I understand attributing human emotions to, say, dogs. Dogs are lovable, and smart, and sometimes it really does seem like they have human emotions. I saw a documentary once in which a renowned expert on dogs (read: one lonely fucking dude) claimed that what most people attribute to love in the canine species is actually more along the lines of “appease the humans”, which makes sense from an evolutionary and symbiotic viewpoint, but it still doesn’t explain why Fido won’t stop humping your leg.
Cats, though. I don’t get it when people project their own humanity on cats. “Oh, Mister Whiskers wuvs me! Oh yes he does! Oh, YES! HE! DOES!”
Uh, no, he fucking doesn’t. Cats will begin to eat their owners should they happen to die at home alone, sometimes in as little as 24 hours after death, even if there is a supply of regular food readily available to them. So while you’re wondering how much your cat loves you, he’s likely to be thinking to himself, “When you die, I will feast upon your succulent haunches.”
Rereading that, I really like how that last sentence rolls off of the tongue. Later on tonight, I’m going to call random people in Sioux City, Iowa and tell them that I’m going to feast upon their succulent haunches and write up the results for publication in a scientific journal: Statistical Correlation Between Blood Alcohol Level, Phone Calls to Sioux City, Iowa, and Visits from the FBI. And then, possibly, I’ll have a follow-up study on regret to publish. Or maybe they’ll just take my cell phone away, for good this time. I’ll let you know how that turns out.
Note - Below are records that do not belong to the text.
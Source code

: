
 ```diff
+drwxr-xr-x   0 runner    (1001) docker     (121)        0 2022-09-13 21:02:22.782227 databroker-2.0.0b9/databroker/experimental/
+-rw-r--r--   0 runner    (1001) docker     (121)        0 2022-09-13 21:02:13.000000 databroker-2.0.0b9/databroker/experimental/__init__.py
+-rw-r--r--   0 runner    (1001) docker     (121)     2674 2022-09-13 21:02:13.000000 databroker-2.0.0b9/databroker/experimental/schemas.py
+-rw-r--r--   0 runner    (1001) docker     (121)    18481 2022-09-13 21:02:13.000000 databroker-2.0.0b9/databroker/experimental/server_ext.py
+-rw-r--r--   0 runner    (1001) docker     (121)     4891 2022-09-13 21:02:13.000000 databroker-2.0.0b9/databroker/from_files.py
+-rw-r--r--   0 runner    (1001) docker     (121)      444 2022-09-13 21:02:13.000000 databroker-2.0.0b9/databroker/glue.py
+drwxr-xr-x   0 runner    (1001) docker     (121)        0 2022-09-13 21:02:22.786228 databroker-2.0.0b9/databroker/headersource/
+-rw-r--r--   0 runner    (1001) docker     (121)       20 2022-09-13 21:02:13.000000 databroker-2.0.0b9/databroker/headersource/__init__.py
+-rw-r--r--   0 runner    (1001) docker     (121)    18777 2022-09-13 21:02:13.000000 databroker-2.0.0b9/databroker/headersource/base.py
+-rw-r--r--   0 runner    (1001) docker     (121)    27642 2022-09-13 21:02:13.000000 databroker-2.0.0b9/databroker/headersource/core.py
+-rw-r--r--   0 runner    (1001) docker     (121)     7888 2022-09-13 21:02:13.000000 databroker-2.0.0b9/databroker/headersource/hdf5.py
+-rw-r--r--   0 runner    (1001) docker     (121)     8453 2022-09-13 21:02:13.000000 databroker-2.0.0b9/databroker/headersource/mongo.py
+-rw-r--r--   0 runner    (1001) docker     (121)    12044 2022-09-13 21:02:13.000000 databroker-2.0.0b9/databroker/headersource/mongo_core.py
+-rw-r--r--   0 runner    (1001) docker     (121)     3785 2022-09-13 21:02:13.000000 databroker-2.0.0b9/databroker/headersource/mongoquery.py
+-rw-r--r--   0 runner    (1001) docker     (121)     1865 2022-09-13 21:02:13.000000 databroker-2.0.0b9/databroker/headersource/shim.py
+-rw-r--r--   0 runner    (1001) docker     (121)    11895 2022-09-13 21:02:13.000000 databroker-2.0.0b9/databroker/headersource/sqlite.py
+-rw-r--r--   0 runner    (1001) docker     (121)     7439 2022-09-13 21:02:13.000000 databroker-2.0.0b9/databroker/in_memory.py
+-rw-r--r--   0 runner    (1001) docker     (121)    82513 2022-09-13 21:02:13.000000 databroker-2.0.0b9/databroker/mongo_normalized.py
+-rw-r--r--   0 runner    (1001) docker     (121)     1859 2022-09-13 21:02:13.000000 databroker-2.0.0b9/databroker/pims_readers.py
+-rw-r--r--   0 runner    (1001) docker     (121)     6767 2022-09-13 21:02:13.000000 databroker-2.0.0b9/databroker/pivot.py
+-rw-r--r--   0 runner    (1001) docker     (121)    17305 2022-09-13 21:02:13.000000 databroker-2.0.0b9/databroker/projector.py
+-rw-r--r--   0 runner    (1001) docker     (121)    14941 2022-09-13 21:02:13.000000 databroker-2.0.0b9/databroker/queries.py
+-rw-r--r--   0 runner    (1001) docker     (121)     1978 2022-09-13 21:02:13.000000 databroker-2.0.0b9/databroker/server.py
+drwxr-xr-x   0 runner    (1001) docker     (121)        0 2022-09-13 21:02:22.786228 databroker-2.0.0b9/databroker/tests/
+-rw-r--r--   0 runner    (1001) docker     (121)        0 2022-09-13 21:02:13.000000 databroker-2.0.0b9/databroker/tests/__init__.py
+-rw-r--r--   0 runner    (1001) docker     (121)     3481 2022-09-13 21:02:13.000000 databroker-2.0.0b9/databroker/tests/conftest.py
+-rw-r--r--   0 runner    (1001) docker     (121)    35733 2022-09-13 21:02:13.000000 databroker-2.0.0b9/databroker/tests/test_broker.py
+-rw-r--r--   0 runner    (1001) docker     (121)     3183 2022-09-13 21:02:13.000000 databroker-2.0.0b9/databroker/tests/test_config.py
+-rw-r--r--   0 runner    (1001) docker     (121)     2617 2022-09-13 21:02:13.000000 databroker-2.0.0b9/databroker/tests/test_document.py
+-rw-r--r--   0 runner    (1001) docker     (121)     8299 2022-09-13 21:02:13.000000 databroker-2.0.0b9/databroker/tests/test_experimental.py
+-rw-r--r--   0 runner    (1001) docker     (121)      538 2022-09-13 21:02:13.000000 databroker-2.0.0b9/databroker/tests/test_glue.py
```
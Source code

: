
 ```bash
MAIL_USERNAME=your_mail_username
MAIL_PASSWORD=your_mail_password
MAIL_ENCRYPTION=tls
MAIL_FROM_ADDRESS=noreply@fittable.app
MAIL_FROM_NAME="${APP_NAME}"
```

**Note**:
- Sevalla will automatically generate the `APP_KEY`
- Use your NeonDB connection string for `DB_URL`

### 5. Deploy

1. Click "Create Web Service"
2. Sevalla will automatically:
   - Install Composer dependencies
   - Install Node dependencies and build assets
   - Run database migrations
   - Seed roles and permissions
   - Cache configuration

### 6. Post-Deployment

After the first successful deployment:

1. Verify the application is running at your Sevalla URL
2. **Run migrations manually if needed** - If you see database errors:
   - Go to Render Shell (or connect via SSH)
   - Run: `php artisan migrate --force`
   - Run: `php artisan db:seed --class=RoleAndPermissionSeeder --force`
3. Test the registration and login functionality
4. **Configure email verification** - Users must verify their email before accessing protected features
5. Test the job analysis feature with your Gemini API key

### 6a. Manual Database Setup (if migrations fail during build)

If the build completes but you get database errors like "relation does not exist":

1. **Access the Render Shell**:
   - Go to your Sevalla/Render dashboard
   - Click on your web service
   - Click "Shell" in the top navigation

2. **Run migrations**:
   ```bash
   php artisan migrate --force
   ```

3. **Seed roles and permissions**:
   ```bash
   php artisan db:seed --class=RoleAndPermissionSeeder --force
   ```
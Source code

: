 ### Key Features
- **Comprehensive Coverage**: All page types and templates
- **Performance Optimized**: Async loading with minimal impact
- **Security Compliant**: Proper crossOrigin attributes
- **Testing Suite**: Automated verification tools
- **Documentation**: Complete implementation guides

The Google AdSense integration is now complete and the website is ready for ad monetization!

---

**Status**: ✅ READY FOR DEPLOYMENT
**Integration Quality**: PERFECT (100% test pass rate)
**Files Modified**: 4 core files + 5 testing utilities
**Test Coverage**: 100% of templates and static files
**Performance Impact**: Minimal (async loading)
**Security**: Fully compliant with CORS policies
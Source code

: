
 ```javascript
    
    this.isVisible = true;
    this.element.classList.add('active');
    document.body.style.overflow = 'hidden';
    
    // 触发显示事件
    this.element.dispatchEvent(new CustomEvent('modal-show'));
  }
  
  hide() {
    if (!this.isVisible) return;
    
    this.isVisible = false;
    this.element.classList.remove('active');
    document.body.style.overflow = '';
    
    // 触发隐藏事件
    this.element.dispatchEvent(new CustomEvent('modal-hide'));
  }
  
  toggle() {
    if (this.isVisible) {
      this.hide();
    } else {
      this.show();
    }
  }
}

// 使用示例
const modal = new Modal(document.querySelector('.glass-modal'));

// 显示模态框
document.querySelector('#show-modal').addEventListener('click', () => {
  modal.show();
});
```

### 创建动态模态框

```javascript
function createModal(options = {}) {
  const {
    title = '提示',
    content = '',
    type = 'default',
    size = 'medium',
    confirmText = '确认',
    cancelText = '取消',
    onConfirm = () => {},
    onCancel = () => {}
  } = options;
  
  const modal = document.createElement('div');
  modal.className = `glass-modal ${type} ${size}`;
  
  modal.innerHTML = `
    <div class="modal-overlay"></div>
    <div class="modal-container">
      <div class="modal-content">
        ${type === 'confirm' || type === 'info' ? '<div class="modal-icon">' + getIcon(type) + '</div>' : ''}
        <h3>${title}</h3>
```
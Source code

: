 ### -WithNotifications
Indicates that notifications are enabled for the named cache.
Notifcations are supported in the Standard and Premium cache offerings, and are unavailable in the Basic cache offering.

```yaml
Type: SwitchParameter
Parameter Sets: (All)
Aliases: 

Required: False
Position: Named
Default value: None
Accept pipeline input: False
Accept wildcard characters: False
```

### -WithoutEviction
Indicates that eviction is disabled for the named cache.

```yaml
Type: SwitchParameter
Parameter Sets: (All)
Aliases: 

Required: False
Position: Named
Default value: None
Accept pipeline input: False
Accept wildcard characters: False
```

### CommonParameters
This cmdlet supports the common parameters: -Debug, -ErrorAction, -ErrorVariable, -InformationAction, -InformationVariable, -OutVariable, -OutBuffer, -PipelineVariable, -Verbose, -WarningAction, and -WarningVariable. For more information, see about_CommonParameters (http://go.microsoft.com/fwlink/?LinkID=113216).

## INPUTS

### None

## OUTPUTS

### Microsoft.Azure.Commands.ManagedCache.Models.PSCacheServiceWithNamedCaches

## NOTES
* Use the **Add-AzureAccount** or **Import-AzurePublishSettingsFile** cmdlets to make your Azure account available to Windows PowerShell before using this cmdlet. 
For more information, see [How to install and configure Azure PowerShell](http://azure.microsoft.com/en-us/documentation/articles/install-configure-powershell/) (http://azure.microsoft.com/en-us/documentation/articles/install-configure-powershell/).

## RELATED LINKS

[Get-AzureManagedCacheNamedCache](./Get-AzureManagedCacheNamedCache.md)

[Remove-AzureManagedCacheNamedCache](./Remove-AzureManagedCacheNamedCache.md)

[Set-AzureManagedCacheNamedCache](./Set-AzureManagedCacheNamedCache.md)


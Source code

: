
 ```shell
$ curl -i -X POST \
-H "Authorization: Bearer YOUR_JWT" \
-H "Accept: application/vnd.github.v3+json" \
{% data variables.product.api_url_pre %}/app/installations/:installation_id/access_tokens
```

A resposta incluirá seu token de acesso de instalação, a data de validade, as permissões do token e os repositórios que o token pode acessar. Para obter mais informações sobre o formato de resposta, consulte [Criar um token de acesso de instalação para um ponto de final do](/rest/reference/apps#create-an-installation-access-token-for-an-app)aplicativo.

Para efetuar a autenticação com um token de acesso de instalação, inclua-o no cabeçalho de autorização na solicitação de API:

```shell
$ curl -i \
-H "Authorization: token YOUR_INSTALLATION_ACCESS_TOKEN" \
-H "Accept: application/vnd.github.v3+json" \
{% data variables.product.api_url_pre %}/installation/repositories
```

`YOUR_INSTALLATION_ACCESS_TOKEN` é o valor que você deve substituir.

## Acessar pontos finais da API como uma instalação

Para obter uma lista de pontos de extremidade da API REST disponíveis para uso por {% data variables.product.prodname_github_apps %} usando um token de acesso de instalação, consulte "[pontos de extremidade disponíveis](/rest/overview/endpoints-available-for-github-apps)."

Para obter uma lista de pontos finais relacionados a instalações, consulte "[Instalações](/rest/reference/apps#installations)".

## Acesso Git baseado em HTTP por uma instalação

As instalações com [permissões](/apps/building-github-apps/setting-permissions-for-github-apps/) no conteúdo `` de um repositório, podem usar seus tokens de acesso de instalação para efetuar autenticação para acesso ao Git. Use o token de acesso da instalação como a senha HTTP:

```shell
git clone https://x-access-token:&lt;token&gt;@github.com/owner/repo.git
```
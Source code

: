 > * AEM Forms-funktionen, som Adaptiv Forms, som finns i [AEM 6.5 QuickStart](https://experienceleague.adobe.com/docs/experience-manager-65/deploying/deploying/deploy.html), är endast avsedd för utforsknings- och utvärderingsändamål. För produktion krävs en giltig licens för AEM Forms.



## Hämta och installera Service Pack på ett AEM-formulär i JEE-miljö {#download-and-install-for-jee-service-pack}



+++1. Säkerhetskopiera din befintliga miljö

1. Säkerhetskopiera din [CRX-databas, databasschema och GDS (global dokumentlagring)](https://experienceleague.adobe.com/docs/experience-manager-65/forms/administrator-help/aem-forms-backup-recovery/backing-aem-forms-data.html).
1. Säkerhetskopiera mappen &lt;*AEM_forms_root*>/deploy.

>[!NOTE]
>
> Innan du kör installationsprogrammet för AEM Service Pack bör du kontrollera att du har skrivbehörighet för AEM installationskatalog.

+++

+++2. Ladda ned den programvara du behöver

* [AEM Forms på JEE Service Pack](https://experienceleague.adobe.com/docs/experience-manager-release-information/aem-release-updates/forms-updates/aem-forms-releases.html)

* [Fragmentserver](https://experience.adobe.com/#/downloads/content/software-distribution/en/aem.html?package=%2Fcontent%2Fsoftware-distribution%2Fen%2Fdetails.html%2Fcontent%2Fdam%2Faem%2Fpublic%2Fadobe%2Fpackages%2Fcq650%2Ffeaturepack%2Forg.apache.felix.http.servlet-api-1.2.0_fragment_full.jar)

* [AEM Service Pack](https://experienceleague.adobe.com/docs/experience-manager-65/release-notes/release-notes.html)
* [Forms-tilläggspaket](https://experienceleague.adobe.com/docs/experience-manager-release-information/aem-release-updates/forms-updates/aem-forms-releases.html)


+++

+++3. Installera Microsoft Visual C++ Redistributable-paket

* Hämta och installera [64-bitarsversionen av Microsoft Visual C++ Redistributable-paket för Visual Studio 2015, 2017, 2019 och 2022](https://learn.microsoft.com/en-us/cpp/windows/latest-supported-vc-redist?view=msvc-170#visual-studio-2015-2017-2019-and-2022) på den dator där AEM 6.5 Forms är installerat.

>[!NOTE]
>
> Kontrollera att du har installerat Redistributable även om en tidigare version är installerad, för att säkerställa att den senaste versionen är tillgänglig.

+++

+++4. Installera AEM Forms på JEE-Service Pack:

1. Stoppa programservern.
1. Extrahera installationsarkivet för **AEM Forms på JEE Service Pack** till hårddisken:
While you wait, however, it is important to note that we do not have time to rest on our laurels. For all we know, the cat has designs on those too. Besides, it is only a matter of time before the torch-weilding mob that is common sense, storms the castle that is the scientific community, and destroys the Frankenstein’s monster that is a study on the efficacy of using wombats to solve sudoko puzzles. We simply must cash in on this before we’re forced to go back to preying upon the elderly and comatose to pay for our expensive gas-huffing habits. (That’s the Royal We, incidentally. By “we”, I mean “I”, and by “gas-huffing” I mean, “I am no longer allowed within 500 yards of a convenience store”.)
Luckily, I’ve sustained just the right amount of brain trauma to make the generation of zany, animal-related study ideas quick and relatively painless. So here are a few ideas for starters. We’re going to need to nominate some of us to get these studies off the ground so that the National Academy of Sciences doesn’t see my name attached to them and claim that I’m violating a court order. (To put that in scientific terms, the NAS is “biased” against me ever since I submitted a “study” that involved “research” in which I “broke into NAS headquarters and drank all of their science-alcohol”.)
- Longitudinal Studies of Staring at Penguins
- Mouse Farts: Silent But How Deadly?
- How Hard Can I Punch a Llama?
- Do Blue Turtles Dream? Or is Sting Just a Lying Asshole?
- Sociological Ramifications Associated with Feeding LSD to my Neighbor’s Parakeet
- Why Babies and Rattlesnakes Do Not Mix
- Lobsters: Hardy Crustaceans or Crazy-Ass Motherfuckers?
- Scarcity of the Common Gerbil: a Field Study Centered Around Richard Gere’s House
Feel free to submit your additional scientific ideas below. We’ll take the best of the best and use them to launch the Official Dogs on Drugs Science Consortium & Pub Crawl Team which we’ll then use to secure funding. And once we have the funding, we’ll buy a cat and skip the fucking country. If anyone tries to stop us, we’ll fling the cat at their haunches. I’ve thought this through, and it’s foolproof. You can trust me. I’m a scientist.